Veterans are committing suicide at an alarming rate after integrating into civilian life. Veteran organizations such as American Legion or Veterans of Foreign Wars (VFW), could be the last hope for ending the rate at which veterans take their own life.
Less than .4 percent of American citizens currently serve on active duty in the armed forces. According to the Department of Veteran Affairs (VA), the US has over 18 million veterans living in the country.
Each year over 8,000 veterans takes their own life. As a veteran, I have lost at least one friend every year since I completed boot camp at Fort Benning. I have had more army friends die by suicide than by combat overseas.
It can feel isolating as a veteran when applying for disability ratings from the VA. Without a team of veterans advocating for you, you’re just a little fish in a big ocean. Joining organizations such as the American Legion can be a lifesaving decision for some veterans.
Despite the support that comes with joining the ranks of the American Legion, each year membership declines overall. The average age of members in the Legion is 60 and each post around the country usually recruits one to five new members per year.
The American Legion focuses on a list of issues for veterans, and they work toward getting politicians to vote loyally for veterans.
This includes fighting for: Protecting DoD and VA from budget cuts, reducing the VA claims backlog, improving the medical transition process for service members, current treatments for traumatic brain injury and post-traumatic stress disorder, improving VA medical care for women veterans, expanding the Veterans Employment and Training Service (VETS) and Passing a constitutional amendment to protect the U.S. Flag from physical desecration.
If it wasn’t for the American Legion, veterans would be at the mercy of unsupervised lawmakers. It’s not only a good thing the Legion focuses on these issues, but it’s necessary. As a new member of the American Legion, I want these to be the primary focus for the organization.
My only hesitation to join the American Legion came when I noticed they have a hard stance on immigration, specifically immigration from the southern border. I wrongly assumed that the Legion focuses on veteran issues exclusively. Now, as a member, I still have concern and confusion over why the Legion decided to take up this fight.
I worried about having a different opinion over the matter because, in my experience, veterans are at the biggest risk of falling into group think. It isn’t something veterans can’t help because the indoctrination our minds received from our first day in the military.
Basic training taught us how to think as a unit and accomplish goals as a team. This isn’t a bash against service members. This is my personal observation after serving in a tight-knit unit.
As a veteran, I had no choice but to dismiss the immigration stance the American Legion had because I knew I needed a support network. It disappoints me to see the American Legion picking sides in politics on divisive issues. However, I see the charity that comes from the organization outweighing its unnecessary immigration stance.
I think the American Legion is seeing declines in membership from creating politically divisive environments for veterans. Instead of focusing on fighting for each other, we are stuck either agreeing with this stance or ignoring it.

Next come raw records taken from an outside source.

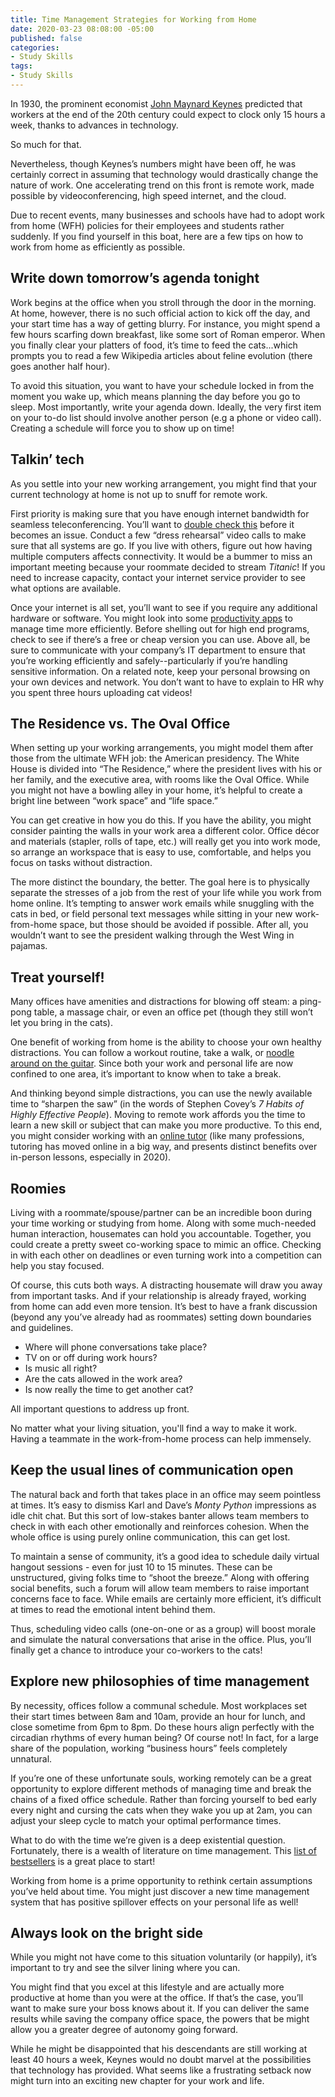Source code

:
 ```yaml
---
title: Time Management Strategies for Working from Home
date: 2020-03-23 08:08:00 -05:00
published: false
categories:
- Study Skills
tags:
- Study Skills
---
```


In 1930, the prominent economist [John Maynard Keynes](https://www.econlib.org/library/Enc/bios/Keynes.html) predicted that workers at the end of the 20th century could expect to clock only 15 hours a week, thanks to advances in technology.

So much for that.

Nevertheless, though Keynes’s numbers might have been off, he was certainly correct in assuming that technology would drastically change the nature of work.  One accelerating trend on this front is remote work, made possible by videoconferencing, high speed internet, and the cloud.

Due to recent events, many businesses and schools have had to adopt work from home (WFH) policies for their employees and students rather suddenly.  If you find yourself in this boat, here are a few tips on how to work from home as efficiently as possible.

## Write down tomorrow’s agenda tonight

Work begins at the office when you stroll through the door in the morning.  At home, however, there is no such official action to kick off the day, and your start time has a way of getting blurry.  For instance, you might spend a few hours scarfing down breakfast, like some sort of Roman emperor.  When you finally clear your platters of food, it’s time to feed the cats...which prompts you to read a few Wikipedia articles about feline evolution (there goes another half hour).

To avoid this situation, you want to have your schedule locked in from the moment you wake up, which means planning the day before you go to sleep.  Most importantly, write your agenda down.  Ideally, the very first item on your to-do list should involve another person (e.g a phone or video call).  Creating a schedule will force you to show up on time!

## Talkin’ tech

As you settle into your new working arrangement, you might find that your current technology at home is not up to snuff for remote work.  

First priority is making sure that you have enough internet bandwidth for seamless teleconferencing.  You’ll want to [double check this](https://www.speedtest.net/) before it becomes an issue.  Conduct a few “dress rehearsal” video calls to make sure that all systems are go.  If you live with others, figure out how having multiple computers affects connectivity.  It would be a bummer to miss an important meeting because your roommate decided to stream *Titanic*!  If you need to increase capacity, contact your internet service provider to see what options are available.

Once your internet is all set, you’ll want to see if you require any additional hardware or software.  You might look into some [productivity apps](https://www.inc.com/jason-aten/10-best-iphone-productivity-apps-to-get-you-organized-in-2020.html) to manage time more efficiently.  Before shelling out for high end programs, check to see if there’s a free or cheap version you can use.  Above all, be sure to communicate with your company’s IT department to ensure that you’re working efficiently and safely--particularly if you’re handling sensitive information.  On a related note, keep your personal browsing on your own devices and network.  You don’t want to have to explain to HR why you spent three hours uploading cat videos!

## The Residence vs. The Oval Office

When setting up your working arrangements, you might model them after those from the ultimate WFH job: the American presidency.  The White House is divided into “The Residence,” where the president lives with his or her family, and the executive area, with rooms like the Oval Office.  While you might not have a bowling alley in your home, it’s helpful to create a bright line between “work space” and “life space.”

You can get creative in how you do this.  If you have the ability, you might consider painting the walls in your work area a different color.  Office décor and materials (stapler, rolls of tape, etc.) will really get you into work mode, so arrange an workspace that is easy to use, comfortable, and helps you focus on tasks without distraction.

The more distinct the boundary, the better.  The goal here is to physically separate the stresses of a job from the rest of your life while you work from home online.  It’s tempting to answer work emails while snuggling with the cats in bed, or field personal text messages while sitting in your new work-from-home space, but those should be avoided if possible. After all, you wouldn’t want to see the president walking through the West Wing in pajamas.

## Treat yourself!

Many offices have amenities and distractions for blowing off steam: a ping-pong table, a massage chair, or even an office pet (though they still won’t let you bring in the cats).

One benefit of working from home is the ability to choose your own healthy distractions.  You can follow a workout routine, take a walk, or [noodle around on the guitar](https://www.wyzant.com/guitar_lessons.aspx).  Since both your work and personal life are now confined to one area, it’s important to know when to take a break.

And thinking beyond simple distractions, you can use the newly available time to “sharpen the saw” (in the words of Stephen Covey’s *7 Habits of Highly Effective People*).  Moving to remote work affords you the time to learn a new skill or subject that can make you more productive.  To this end, you might consider working with an [online tutor](https://www.wyzant.com/blog/questions-to-ask-tutors/) (like many professions, tutoring has moved online in a big way, and presents distinct benefits over in-person lessons, especially in 2020). 

## Roomies

Living with a roommate/spouse/partner can be an incredible boon during your time working or studying from home.  Along with some much-needed human interaction, housemates can hold you accountable.  Together, you could create a pretty sweet co-working space to mimic an office.  Checking in with each other on deadlines or even turning work into a competition can help you stay focused.

Of course, this cuts both ways.  A distracting housemate will draw you away from important tasks.  And if your relationship is already frayed, working from home can add even more tension.  It’s best to have a frank discussion (beyond any you’ve already had as roommates) setting down boundaries and guidelines.

* Where will phone conversations take place?
* TV on or off during work hours?
* Is music all right?
* Are the cats allowed in the work area?
* Is now really the time to get another cat?

All important questions to address up front.

No matter what your living situation, you'll find a way to make it work. Having a teammate in the work-from-home process can help immensely.

## Keep the usual lines of communication open
 
The natural back and forth that takes place in an office may seem pointless at times.  It’s easy to dismiss Karl and Dave’s *Monty Python* impressions as idle chit chat.  But this sort of low-stakes banter allows team members to check in with each other emotionally and reinforces cohesion.  When the whole office is using purely online communication, this can get lost.

To maintain a sense of community, it’s a good idea to schedule daily virtual hangout sessions - even for just 10 to 15 minutes.  These can be unstructured, giving folks time to “shoot the breeze.”  Along with offering social benefits, such a forum will allow team members to raise important concerns face to face.  While emails are certainly more efficient, it’s difficult at times to read the emotional intent behind them.

Thus, scheduling video calls (one-on-one or as a group) will boost morale and simulate the natural conversations that arise in the office.  Plus, you’ll finally get a chance to introduce your co-workers to the cats!

## Explore new philosophies of time management

By necessity, offices follow a communal schedule.  Most workplaces set their start times between 8am and 10am, provide an hour for lunch, and close sometime from 6pm to 8pm.  Do these hours align perfectly with the circadian rhythms of every human being?  Of course not!  In fact, for a large share of the population, working “business hours” feels completely unnatural.

If you’re one of these unfortunate souls, working remotely can be a great opportunity to explore different methods of managing time and break the chains of a fixed office schedule.  Rather than forcing yourself to bed early every night and cursing the cats when they wake you up at 2am, you can adjust your sleep cycle to match your optimal performance times.

What to do with the time we’re given is a deep existential question.  Fortunately, there is a wealth of literature on time management.  This [list of bestsellers](https://www.amazon.com/Time-Management-Business-Life-Books/b?ie=UTF8&node=2569) is a great place to start!

Working from home is a prime opportunity to rethink certain assumptions you’ve held about time.  You might just discover a new time management system that has positive spillover effects on your personal life as well!

## Always look on the bright side

While you might not have come to this situation voluntarily (or happily), it’s important to try and see the silver lining where you can.

You might find that you excel at this lifestyle and are actually more productive at home than you were at the office.  If that’s the case, you’ll want to make sure your boss knows about it.  If you can deliver the same results while saving the company office space, the powers that be might allow you a greater degree of autonomy going forward.

While he might be disappointed that his descendants are still working at least 40 hours a week, Keynes would no doubt marvel at the possibilities that technology has provided.  What seems like a frustrating setback now might turn into an exciting new chapter for your work and life.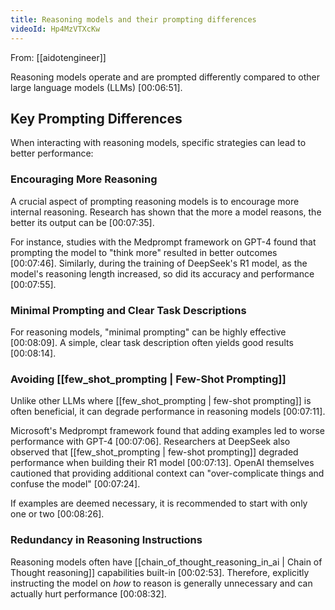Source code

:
 ```yaml
---
title: Reasoning models and their prompting differences
videoId: Hp4MzVTXcKw
---
```


From: [[aidotengineer]] <br/> 

Reasoning models operate and are prompted differently compared to other large language models (LLMs) <a class="yt-timestamp" data-t="00:06:51">[00:06:51]</a>.

## Key Prompting Differences

When interacting with reasoning models, specific strategies can lead to better performance:

### Encouraging More Reasoning
A crucial aspect of prompting reasoning models is to encourage more internal reasoning. Research has shown that the more a model reasons, the better its output can be <a class="yt-timestamp" data-t="00:07:35">[00:07:35]</a>.

For instance, studies with the Medprompt framework on GPT-4 found that prompting the model to "think more" resulted in better outcomes <a class="yt-timestamp" data-t="00:07:46">[00:07:46]</a>. Similarly, during the training of DeepSeek's R1 model, as the model's reasoning length increased, so did its accuracy and performance <a class="yt-timestamp" data-t="00:07:55">[00:07:55]</a>.

### Minimal Prompting and Clear Task Descriptions
For reasoning models, "minimal prompting" can be highly effective <a class="yt-timestamp" data-t="00:08:09">[00:08:09]</a>. A simple, clear task description often yields good results <a class="yt-timestamp" data-t="00:08:14">[00:08:14]</a>.

### Avoiding [[few_shot_prompting | Few-Shot Prompting]]
Unlike other LLMs where [[few_shot_prompting | few-shot prompting]] is often beneficial, it can degrade performance in reasoning models <a class="yt-timestamp" data-t="00:07:11">[00:07:11]</a>.

Microsoft's Medprompt framework found that adding examples led to worse performance with GPT-4 <a class="yt-timestamp" data-t="00:07:06">[00:07:06]</a>. Researchers at DeepSeek also observed that [[few_shot_prompting | few-shot prompting]] degraded performance when building their R1 model <a class="yt-timestamp" data-t="00:07:13">[00:07:13]</a>. OpenAI themselves cautioned that providing additional context can "over-complicate things and confuse the model" <a class="yt-timestamp" data-t="00:07:24">[00:07:24]</a>.

If examples are deemed necessary, it is recommended to start with only one or two <a class="yt-timestamp" data-t="00:08:26">[00:08:26]</a>.

### Redundancy in Reasoning Instructions
Reasoning models often have [[chain_of_thought_reasoning_in_ai | Chain of Thought reasoning]] capabilities built-in <a class="yt-timestamp" data-t="00:02:53">[00:02:53]</a>. Therefore, explicitly instructing the model on *how* to reason is generally unnecessary and can actually hurt performance <a class="yt-timestamp" data-t="00:08:32">[00:08:32]</a>.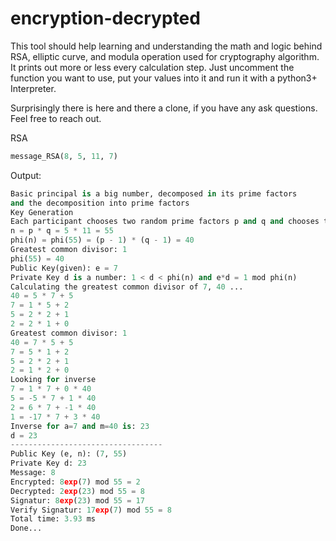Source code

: # encryption-decrypted
This tool should help learning and understanding the math and logic behind
RSA, elliptic curve, and modula operation used for cryptography algorithm.
It prints out more or less every calculation step. 
Just uncomment the function you want to use, put your values into it
and run it with a python3+ Interpreter.

Surprisingly there is here and there a clone, if you have any ask questions. Feel free to reach out.

RSA
```py RSA
message_RSA(8, 5, 11, 7)
```
Output:
```py Output
Basic principal is a big number, decomposed in its prime factors
and the decomposition into prime factors
Key Generation
Each participant chooses two random prime factors p and q and chooses the numbers e and d as follows:
n = p * q = 5 * 11 = 55
phi(n) = phi(55) = (p - 1) * (q - 1) = 40
Greatest common divisor: 1
phi(55) = 40
Public Key(given): e = 7
Private Key d is a number: 1 < d < phi(n) and e*d = 1 mod phi(n)
Calculating the greatest common divisor of 7, 40 ...
40 = 5 * 7 + 5
7 = 1 * 5 + 2
5 = 2 * 2 + 1
2 = 2 * 1 + 0
Greatest common divisor: 1
40 = 7 * 5 + 5
7 = 5 * 1 + 2
5 = 2 * 2 + 1
2 = 1 * 2 + 0
Looking for inverse
7 = 1 * 7 + 0 * 40
5 = -5 * 7 + 1 * 40
2 = 6 * 7 + -1 * 40
1 = -17 * 7 + 3 * 40
Inverse for a=7 and m=40 is: 23
d = 23
----------------------------------
Public Key (e, n): (7, 55)
Private Key d: 23
Message: 8
Encrypted: 8exp(7) mod 55 = 2
Decrypted: 2exp(23) mod 55 = 8
Signatur: 8exp(23) mod 55 = 17
Verify Signatur: 17exp(7) mod 55 = 8
Total time: 3.93 ms
Done...
```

Veterans leaving the military are not solely republicans. When the American Legion picks republican policies to stand for, it seems like what they are really trying to say is this is a republican-veteran only club.
The American Legion historically has been a conservative organization. Why does it have to be that way? Are they trying to say the only veteran’s worth advocating for are the ones that agree with our party ideology?
If the American Legion accepted border patrol agents as members, I could see this potentially being an appropriate stance for the organization. However, police officers, firefighters, EMTs and border patrol agents can’t join the American Legion. I find it to be a stretch for the American Legion to choose this as an important issue to fight for behind real veteran issues.
I don’t want to make the argument that the American Legion is wrong in their immigration stance. I want to make the point that taking a stance on something as controversial as immigration is damaging the chance of our organization for recruiting more veterans.
As a veteran, it’s clear to me that I need the American Legion. I hope the Legion sees it the other way around too. I may not agree with their immigration policy, but I’ve made it a point to recommend membership to my friends that are veterans.
Veterans need more help than the occasional, “Thank you for your service.” It’s one thing to claim you support veterans, but it’s easier said than done. Out of the 18 million veterans in our country, at least 8,000 of them will take their own life before 2020. Take care for the veterans in your life because you never know when they could lose their ultimate battle after coming home.